Brazil’s military dictatorship, in power since 1964, pursued a different economic model than Chile’s and Argentina’s. Though Brazil’s generals began with liberal reforms, they moved to a nationalist project of industrialization and infrastructure development that resembled some of the prescriptions of dependency theorists: increased state control of industry, restrictions on imports, and heavy investments in energy and transportation infrastructure. They initially experienced great success, realizing an “economic miracle” with annual growth rates averaging 11 percent between 1968 and 1973. This growth depended on cheap imported oil and harsh political repression. When the oil embargo threatened to cripple the country’s accelerating industrialization, the generals borrowed heavily from abroad to subsidize fuel costs and conducted costly alternative energy projects to substitute oil with hydroelectric dams and ethanol made from sugarcane.
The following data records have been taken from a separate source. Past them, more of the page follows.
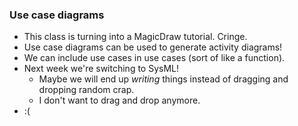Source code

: ### Use case diagrams
- This class is turning into a MagicDraw tutorial. Cringe.
- Use case diagrams can be used to generate activity diagrams!
- We can include use cases in use cases (sort of like a function).
- Next week we're switching to SysML!
	- Maybe we will end up *writing* things instead of dragging and dropping random crap. 
	- I don't want to drag and drop anymore.
- :(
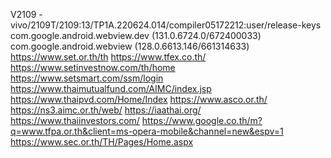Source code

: V2109 - vivo/2109T/2109:13/TP1A.220624.014/compiler05172212:user/release-keys
com.google.android.webview.dev (131.0.6724.0/672400033)
com.google.android.webview (128.0.6613.146/661314633)
https://www.set.or.th/th
https://www.tfex.co.th/
https://www.setinvestnow.com/th/home
https://www.setsmart.com/ssm/login
https://www.thaimutualfund.com/AIMC/index.jsp
https://www.thaipvd.com/Home/Index
https://www.asco.or.th/
https://ns3.aimc.or.th/web/
https://iaathai.org/
https://www.thaiinvestors.com/
https://www.google.co.th/m?q=www.tfpa.or.th&client=ms-opera-mobile&channel=new&espv=1
https://www.sec.or.th/TH/Pages/Home.aspx
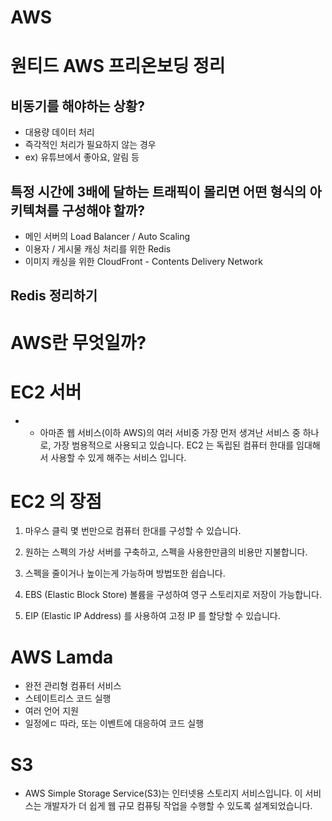 # AWS

# 원티드 AWS 프리온보딩 정리

## 비동기를 해야하는 상황?
* 대용량 데이터 처리
* 즉각적인 처리가 필요하지 않는 경우
* ex) 유튜브에서 좋아요, 알림 등 


## 특정 시간에 3배에 달하는 트래픽이 몰리면 어떤 형식의 아키텍쳐를 구성해야 할까?
* 메인 서버의 Load Balancer / Auto Scaling
* 이용자 / 게시물 캐싱 처리를 위한 Redis
* 이미지 캐싱을 위한 CloudFront - Contents Delivery Network

## Redis 정리하기


# AWS란 무엇일까?


# EC2 서버
* * 아마존 웹 서비스(이하 AWS)의 여러 서비중 가장 먼저 생겨난 서비스 중 하나로, 가장 범용적으로 사용되고 있습니다.
EC2 는 독립된 컴퓨터 한대를 임대해서 사용할 수 있게 해주는 서비스 입니다.

# EC2 의 장점
1. 마우스 클릭 몇 번만으로 컴퓨터 한대를 구성할 수 있습니다.

2. 원하는 스펙의 가상 서버를 구축하고, 스펙을 사용한만큼의 비용만 지불합니다.

3. 스펙을 줄이거나 높이는게 가능하며 방법또한 쉽습니다.

4. EBS (Elastic Block Store) 볼륨을 구성하여 영구 스토리지로 저장이 가능합니다.

5. EIP (Elastic IP Address) 를 사용하여 고정 IP 를 할당할 수 있습니다.

 # AWS Lamda
* 완전 관리형 컴퓨터 서비스
* 스테이트리스 코드 실행
* 여러 언어 지원
* 일정에ㄷ 따라, 또는 이벤트에 대응하여 코드 실행

# S3 
* AWS Simple Storage Service(S3)는 인터넷용 스토리지 서비스입니다. 이 서비스는 개발자가 더 쉽게 웹 규모 컴퓨팅 작업을 수행할 수 있도록 설계되었습니다. 



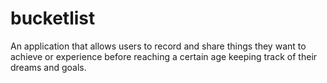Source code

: # bucketlist
An application that  allows users to record and share things they want to achieve or experience before reaching a certain age keeping track of their dreams and goals.
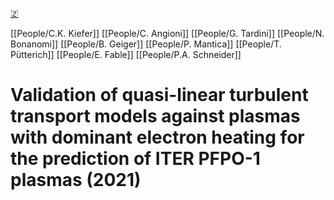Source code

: [🇿](zotero://select/groups/5372906/items/7VEGWV53)

[[People/C.K. Kiefer]] [[People/C. Angioni]] [[People/G. Tardini]] [[People/N. Bonanomi]] [[People/B. Geiger]] [[People/P. Mantica]] [[People/T. Pütterich]] [[People/E. Fable]] [[People/P.A. Schneider]] 
# Validation of quasi-linear turbulent transport models against plasmas with dominant electron heating for the prediction of ITER PFPO-1 plasmas (2021)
The Brazilian cycle of borrowing petrodollars to subsidize oil imports and development projects was ruinous for the country. By the end of the 1970s Brazil had the largest foreign debt in the developing world. When the second oil shock hit in 1979, and as the U.S. government raised interest rates, making Brazil’s debt more expensive to manage, the country entered what became known as a “lost decade” of recession and inflation. Many workers earned less in 1989 than they had in 1980, and income inequalities increased.4 The “economic miracle” of the 1970s had provided a favorable political environment for the dictatorship because many Brazilians credited the generals for their increased standard of living. In the 1980s the economic crisis set the tone for a transition to democracy: as the generals made painful cuts to public services and as Brazilians faced crippling inflation and recession, people overwhelmingly turned against military rule and supported redemocratization. When the first civilian president took office in 1985, inflation stood at 235 percent per year and the foreign debt at $95 billion (compared to $3.2 billion when the military took power). Inflation peaked at 3,375 percent before being tamed by the introduction of a new currency linked to the U.S. dollar, coupled with high interest rates.
As in Chile, Brazil’s transition to democracy was shaped by liberalization. Business groups, which had grown uneasy with the dictatorship’s borrowing and central planning, joined forces with human rights advocates to return the “rule of law,” rather than arbitrary rule by generals. Unlike in Chile, the debt left behind by Brazil’s military leaders drove liberal economic reforms. In order to sustain its debt payments, the Brazilian government accepted the Washington Consensus, reducing public spending and opening the economy to imports and foreign investment. Within this changed climate, in 1994 Brazilians elected Fernando Henrique Cardoso, the former Marxist sociologist and architect of dependency theory (see “Dependency and Development Theories” in Chapter 31). Cardoso carried out the deepest and most sustained liberal reforms Brazil had seen since the 1930s, privatizing many state enterprises, reducing protections for domestic industry against foreign competition, and keeping interest rates high to control inflation. Inflation remained low, but Brazilians faced a high cost of living, and high interest rates reduced lending to businesses and suppressed economic growth.